Años antes viajamos por mar en un poemario de Moncada, a través de Carta de navegación (San Felipe, 2006). Ahora el recorrido se manifiesta por senderos, terruños y pueblos fantasmas que pocos conocen: Carahue, Imperial, Tirúa, Nehuentúe, Cunco, Lumaco, Las Bandurrias, Los Treiles, los volcanes Descabezado y Quizapú o Cerro Azul de San Clemente, río Lircay, el cementerio de Huillinco, río Claro, Cauquenes, río Purapel y estero de Las Ánimas nos ubican en diversos parajes del sur chileno. Paisajes acaso idealizados por el poeta que cuelgan como estampas o fotografías en sepia en donde se nos aparece un niño dibujando soles con la punta de un coligüe (pág. 35). También lo vemos en “Álbum de montaña” (pág. 55): Ese joven de gorro aimara, / que podría ser / una roca más de la escarpada, / una mancha / que contempla la tragedia de las nubes; / piensa en la hoja en blanco.
Apelando a la geopoética —del poeta escocés Kenneth White—, en aquel territorio conviven la fauna, la flora y los minerales que, en su conjunto, conforman una trama que otorga vida y cierto dramatismo a la escena: Uno subió inclinado, el mayor, / monte abajo indica su columna de gigante. / El menor lo abraza desesperado / con gesto de viento ártico, de alarido / presagiando algo muy oscuro, la caída (“Dos coigües”, pág. 36).
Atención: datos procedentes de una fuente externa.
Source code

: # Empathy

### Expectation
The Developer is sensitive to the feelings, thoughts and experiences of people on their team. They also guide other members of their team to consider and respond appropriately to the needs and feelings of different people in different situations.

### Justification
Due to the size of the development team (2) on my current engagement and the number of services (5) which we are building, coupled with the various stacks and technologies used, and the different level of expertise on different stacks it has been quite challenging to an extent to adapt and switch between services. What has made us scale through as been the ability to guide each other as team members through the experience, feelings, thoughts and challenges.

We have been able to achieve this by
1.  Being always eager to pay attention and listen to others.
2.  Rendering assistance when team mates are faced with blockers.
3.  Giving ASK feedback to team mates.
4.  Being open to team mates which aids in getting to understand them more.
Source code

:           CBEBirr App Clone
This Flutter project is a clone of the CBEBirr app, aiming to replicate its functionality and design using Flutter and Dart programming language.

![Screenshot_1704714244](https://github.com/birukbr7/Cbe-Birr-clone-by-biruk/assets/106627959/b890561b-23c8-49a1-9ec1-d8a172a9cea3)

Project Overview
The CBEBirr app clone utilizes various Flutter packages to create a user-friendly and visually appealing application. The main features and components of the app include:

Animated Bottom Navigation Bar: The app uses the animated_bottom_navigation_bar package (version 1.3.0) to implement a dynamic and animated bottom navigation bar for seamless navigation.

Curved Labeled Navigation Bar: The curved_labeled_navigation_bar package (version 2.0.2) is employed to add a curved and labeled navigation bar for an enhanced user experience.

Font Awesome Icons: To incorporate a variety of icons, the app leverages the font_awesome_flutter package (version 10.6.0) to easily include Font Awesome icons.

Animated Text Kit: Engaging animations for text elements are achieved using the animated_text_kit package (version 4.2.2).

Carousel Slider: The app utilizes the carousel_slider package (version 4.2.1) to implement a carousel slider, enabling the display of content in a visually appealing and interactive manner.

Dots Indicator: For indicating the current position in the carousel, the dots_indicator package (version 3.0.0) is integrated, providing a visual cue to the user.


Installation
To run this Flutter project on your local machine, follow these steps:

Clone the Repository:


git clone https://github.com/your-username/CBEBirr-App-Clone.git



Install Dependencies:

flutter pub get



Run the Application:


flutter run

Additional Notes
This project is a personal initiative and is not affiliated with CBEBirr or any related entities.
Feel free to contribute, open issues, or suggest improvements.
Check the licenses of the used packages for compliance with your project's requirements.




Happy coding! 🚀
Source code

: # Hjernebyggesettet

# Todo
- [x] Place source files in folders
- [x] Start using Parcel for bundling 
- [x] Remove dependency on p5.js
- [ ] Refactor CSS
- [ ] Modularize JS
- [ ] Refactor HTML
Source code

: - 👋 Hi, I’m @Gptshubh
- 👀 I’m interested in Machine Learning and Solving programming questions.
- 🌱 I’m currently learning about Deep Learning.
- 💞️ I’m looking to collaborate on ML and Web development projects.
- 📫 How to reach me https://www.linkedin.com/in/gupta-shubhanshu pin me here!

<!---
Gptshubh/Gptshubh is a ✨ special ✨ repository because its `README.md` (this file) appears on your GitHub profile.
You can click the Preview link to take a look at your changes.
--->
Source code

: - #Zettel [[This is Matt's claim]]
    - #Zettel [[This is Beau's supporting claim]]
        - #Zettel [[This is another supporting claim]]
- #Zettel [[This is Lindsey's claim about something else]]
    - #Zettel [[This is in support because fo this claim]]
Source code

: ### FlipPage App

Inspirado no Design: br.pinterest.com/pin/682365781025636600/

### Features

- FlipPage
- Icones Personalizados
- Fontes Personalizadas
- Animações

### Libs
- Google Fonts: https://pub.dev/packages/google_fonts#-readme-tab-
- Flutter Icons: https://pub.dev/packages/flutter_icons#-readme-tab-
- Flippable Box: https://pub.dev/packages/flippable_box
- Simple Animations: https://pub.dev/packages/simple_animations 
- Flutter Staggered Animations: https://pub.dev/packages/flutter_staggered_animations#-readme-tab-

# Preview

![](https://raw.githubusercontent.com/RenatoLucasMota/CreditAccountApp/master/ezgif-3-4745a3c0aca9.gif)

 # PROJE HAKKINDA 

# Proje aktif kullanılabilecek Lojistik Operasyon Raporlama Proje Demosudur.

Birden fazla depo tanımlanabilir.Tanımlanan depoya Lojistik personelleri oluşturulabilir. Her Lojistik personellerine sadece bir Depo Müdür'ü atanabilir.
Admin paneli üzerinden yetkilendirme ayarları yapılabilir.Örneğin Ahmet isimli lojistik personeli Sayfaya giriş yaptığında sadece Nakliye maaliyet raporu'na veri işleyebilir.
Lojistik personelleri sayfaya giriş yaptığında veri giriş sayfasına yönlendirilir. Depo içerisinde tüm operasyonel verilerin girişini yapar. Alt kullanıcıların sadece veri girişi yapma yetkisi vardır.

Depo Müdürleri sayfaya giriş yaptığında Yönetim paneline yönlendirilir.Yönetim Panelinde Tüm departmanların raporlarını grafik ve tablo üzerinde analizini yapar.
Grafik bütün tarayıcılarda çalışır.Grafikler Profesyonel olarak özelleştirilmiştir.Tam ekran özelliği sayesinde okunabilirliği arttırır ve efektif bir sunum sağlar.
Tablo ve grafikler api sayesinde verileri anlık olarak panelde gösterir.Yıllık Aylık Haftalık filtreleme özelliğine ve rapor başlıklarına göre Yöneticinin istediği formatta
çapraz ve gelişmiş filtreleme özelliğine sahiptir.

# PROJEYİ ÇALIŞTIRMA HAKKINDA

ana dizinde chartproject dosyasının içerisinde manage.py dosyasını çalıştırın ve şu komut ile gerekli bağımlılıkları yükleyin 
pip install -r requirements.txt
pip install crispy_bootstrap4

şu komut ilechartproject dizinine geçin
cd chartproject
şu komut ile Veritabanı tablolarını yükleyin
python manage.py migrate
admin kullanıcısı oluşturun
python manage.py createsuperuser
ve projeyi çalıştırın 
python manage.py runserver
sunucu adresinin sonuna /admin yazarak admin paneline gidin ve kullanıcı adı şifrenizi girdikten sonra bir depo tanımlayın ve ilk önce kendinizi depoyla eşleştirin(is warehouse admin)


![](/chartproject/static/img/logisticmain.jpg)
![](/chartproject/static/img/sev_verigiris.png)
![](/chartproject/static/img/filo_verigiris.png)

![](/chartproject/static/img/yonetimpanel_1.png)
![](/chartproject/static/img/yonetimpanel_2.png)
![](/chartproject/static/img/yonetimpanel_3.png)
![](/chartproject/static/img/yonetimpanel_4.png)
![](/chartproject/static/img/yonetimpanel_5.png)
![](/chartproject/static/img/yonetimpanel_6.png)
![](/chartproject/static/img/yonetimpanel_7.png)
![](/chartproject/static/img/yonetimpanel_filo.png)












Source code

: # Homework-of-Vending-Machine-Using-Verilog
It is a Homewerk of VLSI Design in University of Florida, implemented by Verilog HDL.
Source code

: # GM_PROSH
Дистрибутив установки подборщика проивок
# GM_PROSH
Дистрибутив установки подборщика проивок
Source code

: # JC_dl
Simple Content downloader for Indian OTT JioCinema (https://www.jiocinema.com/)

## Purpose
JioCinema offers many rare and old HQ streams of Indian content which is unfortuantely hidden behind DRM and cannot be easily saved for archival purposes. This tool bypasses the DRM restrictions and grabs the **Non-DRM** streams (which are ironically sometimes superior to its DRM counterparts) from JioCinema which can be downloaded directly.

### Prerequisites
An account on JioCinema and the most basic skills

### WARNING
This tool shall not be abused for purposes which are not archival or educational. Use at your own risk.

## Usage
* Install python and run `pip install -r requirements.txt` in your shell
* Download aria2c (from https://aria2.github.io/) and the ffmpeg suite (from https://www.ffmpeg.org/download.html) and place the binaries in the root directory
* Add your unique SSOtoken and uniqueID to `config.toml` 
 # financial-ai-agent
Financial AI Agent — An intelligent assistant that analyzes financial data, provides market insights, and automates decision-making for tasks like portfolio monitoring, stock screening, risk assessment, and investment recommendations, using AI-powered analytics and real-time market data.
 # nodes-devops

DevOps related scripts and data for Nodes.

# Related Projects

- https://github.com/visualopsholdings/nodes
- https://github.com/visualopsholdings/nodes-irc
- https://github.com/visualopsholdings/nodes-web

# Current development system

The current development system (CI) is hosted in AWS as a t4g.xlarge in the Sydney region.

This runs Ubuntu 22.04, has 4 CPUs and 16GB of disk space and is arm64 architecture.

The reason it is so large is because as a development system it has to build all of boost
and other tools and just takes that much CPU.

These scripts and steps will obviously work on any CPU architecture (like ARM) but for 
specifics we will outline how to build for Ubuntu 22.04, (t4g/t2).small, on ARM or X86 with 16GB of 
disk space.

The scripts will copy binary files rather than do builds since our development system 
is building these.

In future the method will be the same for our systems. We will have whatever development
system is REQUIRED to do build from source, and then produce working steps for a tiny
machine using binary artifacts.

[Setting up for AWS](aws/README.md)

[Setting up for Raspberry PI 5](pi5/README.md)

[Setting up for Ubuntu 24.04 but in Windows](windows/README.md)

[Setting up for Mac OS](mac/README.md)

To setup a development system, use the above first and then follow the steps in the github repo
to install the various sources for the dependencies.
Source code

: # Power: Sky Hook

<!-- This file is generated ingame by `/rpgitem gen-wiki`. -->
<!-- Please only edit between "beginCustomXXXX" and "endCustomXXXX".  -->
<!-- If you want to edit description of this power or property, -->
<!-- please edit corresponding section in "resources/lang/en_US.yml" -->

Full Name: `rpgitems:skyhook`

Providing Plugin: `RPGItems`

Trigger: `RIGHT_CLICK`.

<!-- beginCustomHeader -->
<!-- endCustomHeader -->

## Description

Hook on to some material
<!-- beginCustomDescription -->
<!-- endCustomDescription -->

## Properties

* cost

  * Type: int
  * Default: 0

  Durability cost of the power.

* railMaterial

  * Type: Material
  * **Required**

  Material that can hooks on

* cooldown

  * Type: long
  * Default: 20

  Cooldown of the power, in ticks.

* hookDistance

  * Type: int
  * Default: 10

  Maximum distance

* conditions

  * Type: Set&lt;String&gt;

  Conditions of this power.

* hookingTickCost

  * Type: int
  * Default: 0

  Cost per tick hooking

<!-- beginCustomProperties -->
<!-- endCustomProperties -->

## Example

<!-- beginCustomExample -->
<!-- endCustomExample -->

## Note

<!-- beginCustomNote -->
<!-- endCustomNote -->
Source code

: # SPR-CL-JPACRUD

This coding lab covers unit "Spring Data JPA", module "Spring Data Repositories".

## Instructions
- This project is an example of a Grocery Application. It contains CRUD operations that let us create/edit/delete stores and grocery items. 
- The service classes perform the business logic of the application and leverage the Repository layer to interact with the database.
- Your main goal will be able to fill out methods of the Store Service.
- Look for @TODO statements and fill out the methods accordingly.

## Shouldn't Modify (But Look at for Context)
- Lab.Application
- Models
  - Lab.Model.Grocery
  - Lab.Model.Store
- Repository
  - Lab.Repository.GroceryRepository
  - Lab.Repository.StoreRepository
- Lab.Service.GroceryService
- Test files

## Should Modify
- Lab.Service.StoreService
Insectos y animales se arremolinan cuesta arriba, en un canto desesperado a la frágil memoria del tiempo: abejorros, pudúes, tricahues, tordos, golondrinas, colibríes, baguales, tiuques, chucaos, róbalos, bandurrias, pidenes, cóndores, truchas, algas y tantos más que conviven a ratos entre animales fantásticos: Una nube de verano / que surge veloz sobre el lago, / un dragón / que desaparece / trágicamente en el azul / (pág. 30).
La vegetación, reina y señora de esos campos, se manifiesta entre canelos, lingues, chaguales, pataguas, raulíes, hualles, pehuenes y chamicos que de vez en cuando interfieren en las alucinaciones del poeta, y a la velocidad del puelche lo arrastran a los misterios de su materia: Hubieras hecho un amuleto con la resina del pehuén, con el viento de manzanos golpeando una pradera de cardos (…) Hubieras hecho la forma del viento con las curvas del coligüe; tu boca besaría el azul de las nubes, hermano de los abedules de las sierras, de las algas que buscan el cuarzo en otras playas. (pág. 24).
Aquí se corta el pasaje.